I guess this is related to Application of HTM in today’s ML frameworks
I have been messing with speaker vitrification recently. To to do that, I decided to trow MFCC and other algorithms out the window and simply feed a DNN the raw speech spectrum and let it do the job of feature extraction. So the speaker’s reference audio will be passed trough this pipeline.
Now having the reference feature vectors. In traditional ML when asked to determine weather a given speech belongs to the same speaker. I would send the speech audio trough the same process and generate a M*64 vector, then calculate the L1 distance from the reference vectors to the unknown ones. If the distance is small enough, it is the same speaker.
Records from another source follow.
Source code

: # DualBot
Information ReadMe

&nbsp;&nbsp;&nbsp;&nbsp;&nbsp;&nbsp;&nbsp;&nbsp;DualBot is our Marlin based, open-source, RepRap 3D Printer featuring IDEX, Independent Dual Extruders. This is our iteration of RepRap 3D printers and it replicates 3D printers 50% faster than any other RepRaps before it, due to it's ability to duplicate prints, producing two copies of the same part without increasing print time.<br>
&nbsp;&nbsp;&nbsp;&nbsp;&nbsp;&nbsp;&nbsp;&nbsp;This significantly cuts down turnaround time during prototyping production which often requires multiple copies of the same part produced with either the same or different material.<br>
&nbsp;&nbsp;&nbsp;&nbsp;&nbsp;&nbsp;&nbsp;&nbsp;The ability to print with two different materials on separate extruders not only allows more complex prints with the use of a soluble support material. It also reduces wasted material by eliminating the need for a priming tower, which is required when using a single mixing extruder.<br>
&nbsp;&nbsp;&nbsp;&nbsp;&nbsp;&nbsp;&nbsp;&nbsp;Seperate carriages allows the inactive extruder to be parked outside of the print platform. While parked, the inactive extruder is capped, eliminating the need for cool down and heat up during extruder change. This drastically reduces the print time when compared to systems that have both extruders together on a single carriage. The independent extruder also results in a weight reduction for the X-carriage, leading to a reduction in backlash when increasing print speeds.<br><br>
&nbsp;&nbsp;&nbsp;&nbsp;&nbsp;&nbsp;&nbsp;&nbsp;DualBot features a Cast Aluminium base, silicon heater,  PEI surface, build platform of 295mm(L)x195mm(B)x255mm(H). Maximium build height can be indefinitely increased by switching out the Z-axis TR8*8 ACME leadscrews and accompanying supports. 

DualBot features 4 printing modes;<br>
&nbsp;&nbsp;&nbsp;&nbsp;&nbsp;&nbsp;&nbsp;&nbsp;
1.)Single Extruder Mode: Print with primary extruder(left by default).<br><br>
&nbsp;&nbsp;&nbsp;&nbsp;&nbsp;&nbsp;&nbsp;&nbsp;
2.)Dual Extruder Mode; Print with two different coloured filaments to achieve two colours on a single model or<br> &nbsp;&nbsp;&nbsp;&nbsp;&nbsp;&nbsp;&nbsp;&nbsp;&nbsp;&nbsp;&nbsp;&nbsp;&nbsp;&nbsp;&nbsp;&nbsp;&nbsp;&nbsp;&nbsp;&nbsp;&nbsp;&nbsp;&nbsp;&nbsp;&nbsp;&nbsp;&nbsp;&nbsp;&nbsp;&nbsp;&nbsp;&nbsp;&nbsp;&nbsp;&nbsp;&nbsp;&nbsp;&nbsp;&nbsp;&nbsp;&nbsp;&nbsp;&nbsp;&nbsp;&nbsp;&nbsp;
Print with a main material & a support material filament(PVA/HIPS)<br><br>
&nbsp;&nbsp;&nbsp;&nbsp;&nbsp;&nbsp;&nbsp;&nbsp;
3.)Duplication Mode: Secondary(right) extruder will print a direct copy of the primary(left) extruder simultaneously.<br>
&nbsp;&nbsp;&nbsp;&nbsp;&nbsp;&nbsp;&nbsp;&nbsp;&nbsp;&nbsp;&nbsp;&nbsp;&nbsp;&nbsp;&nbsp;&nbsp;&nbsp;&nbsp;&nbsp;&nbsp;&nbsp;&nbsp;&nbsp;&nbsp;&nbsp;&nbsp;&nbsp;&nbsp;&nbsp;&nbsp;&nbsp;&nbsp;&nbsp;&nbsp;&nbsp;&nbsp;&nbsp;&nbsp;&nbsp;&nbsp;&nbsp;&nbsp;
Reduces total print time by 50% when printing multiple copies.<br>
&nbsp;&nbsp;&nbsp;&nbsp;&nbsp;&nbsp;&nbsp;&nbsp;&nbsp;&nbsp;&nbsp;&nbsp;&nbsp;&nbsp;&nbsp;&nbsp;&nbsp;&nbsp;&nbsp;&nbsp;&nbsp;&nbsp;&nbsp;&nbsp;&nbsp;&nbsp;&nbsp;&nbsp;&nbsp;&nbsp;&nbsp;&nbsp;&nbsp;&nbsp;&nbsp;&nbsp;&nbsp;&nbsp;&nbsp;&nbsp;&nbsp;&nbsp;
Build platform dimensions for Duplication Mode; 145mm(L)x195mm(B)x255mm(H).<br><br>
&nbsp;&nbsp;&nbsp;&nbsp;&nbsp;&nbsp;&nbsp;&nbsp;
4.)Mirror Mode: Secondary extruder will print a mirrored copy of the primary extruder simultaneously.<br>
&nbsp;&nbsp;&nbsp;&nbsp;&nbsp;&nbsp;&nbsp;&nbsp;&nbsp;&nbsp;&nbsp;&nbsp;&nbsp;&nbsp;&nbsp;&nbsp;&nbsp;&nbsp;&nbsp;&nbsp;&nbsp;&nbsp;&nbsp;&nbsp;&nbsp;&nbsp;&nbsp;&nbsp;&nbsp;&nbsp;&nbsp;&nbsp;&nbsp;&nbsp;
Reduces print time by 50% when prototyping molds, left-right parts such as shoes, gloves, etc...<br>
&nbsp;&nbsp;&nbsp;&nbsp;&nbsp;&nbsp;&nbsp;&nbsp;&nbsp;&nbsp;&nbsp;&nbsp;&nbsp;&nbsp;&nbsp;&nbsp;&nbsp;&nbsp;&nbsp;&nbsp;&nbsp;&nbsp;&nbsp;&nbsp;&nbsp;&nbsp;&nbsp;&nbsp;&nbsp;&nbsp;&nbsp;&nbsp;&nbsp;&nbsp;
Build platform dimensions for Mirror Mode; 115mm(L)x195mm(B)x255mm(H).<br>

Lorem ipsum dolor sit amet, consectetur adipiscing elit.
But that turned out be a bad idea.
- It didn’t consider combinations of the feature elements.
- Assuming the reference vectors are [0,0] and [1,1] and the unknown one is [1, 0]. The distance between is 1, instead of 0. This problem shows up when unknown phrases/words are present in the speech audio are not in the reference.
- There is no cap to the distance.
- the distance of the vector [0,0,…5,0,0] to [0,0,0,0,…0] is 5 despite only one element differs.
The solution I came up (not surprisingly) is to use Encoders! ScalarEncoder limits the range of the possible values. And by calculating the overlap score of SDRs, the value 0 and 5,6,100,1000 have an overlap score of 0 (under the right settings). And so, the pipeline becomes so.
And to calculate weather is a unknown speech belongs to the speaker, I just need to calculate the average overlap score of the reference SDR and the SDR generated by the unknown speaker.
And it works brilliantly!
You might notice that I didn’t use a Spatial Pooler. Should I have used one? yes. Why didn’t I? I need a python3 implementation.